韓国 ブラジルとの外交関係引き上げ=南米との貿易協定に改めて意欲

【ソウル聯合ニュース】韓国の李在明(イ・ジェミョン)大統領とブラジルのルラ大統領は23日、ソウルの青瓦台(大統領府)で首脳会談を行い、両国の経済協力を強化することを確認した。韓国と南米南部共同市場(メルコスル)の貿易協定が必要との認識を共有し、朝鮮半島平和政策の必要性についても共感を示した。

 両首脳は会談後に開いた共同記者発表で、両国関係を「戦略的パートナー関係」に引き上げる方針を明らかにした。また、政治・経済・民間協力など包括的な分野のロードマップとなる「韓国・ブラジル4カ年行動計画」を採択したと表明した。

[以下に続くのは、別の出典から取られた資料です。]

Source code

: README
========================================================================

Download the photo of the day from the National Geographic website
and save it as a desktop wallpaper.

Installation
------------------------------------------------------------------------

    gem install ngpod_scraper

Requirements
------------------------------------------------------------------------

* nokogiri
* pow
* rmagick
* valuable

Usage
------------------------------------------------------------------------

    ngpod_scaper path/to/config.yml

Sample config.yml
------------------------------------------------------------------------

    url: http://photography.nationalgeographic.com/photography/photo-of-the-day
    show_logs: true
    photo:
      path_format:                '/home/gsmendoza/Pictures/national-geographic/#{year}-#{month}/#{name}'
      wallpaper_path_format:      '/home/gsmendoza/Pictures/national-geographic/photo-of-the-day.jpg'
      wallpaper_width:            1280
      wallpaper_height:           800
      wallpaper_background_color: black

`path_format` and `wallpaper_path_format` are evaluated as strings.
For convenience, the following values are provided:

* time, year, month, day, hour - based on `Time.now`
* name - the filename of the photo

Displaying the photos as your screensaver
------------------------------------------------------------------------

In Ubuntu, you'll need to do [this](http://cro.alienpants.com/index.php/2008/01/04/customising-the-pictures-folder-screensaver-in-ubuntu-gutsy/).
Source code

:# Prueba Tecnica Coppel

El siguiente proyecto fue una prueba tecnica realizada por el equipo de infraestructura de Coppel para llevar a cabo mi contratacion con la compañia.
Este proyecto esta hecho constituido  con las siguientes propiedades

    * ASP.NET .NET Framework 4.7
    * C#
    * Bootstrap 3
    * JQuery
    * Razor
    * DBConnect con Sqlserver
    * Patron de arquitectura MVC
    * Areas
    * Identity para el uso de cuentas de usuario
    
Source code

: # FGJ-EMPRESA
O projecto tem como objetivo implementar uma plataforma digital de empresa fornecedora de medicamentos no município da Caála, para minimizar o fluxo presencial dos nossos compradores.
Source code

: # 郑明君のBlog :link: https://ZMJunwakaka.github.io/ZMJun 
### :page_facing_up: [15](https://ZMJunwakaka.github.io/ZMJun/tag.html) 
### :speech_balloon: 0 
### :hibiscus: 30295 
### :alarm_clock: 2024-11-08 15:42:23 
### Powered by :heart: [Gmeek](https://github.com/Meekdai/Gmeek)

 両首脳は韓国とメルコスルの貿易協定締結に向けた突破口を見いだす必要性でも一致した。メルコスルはブラジルやアルゼンチンなどが加盟する南米最大の経済共同体。韓国はメルコスルと貿易協定を結ぶため、複数回にわたり交渉を進めたが、商品市場の開放などの争点で進展がなかった。李大統領は双方が交渉を早期に再開する必要があると呼びかけ、ルラ大統領は貿易協定の締結が重要な課題との考えを示した。

 両国は首脳会談に合わせ、中小企業や保健など10の分野で協力強化に関する了解覚書(MOU)を結び、分野別に実質的な協力案を策定することにした。

 宇宙・防衛産業・航空などの未来産業分野でも協力を拡大する計画だ。

 安全保障分野では、国際情勢と地域の懸案について緊密に意見交換することで一致した。とりわけ、「朝鮮半島の平和が東北アジアの平和を超え、世界の平和に深い影響を与えるということに共感を示した」と伝えた。

 文化・人的交流では、ブラジル国内での韓国語普及や両国の留学生交流の拡大などについて議論した。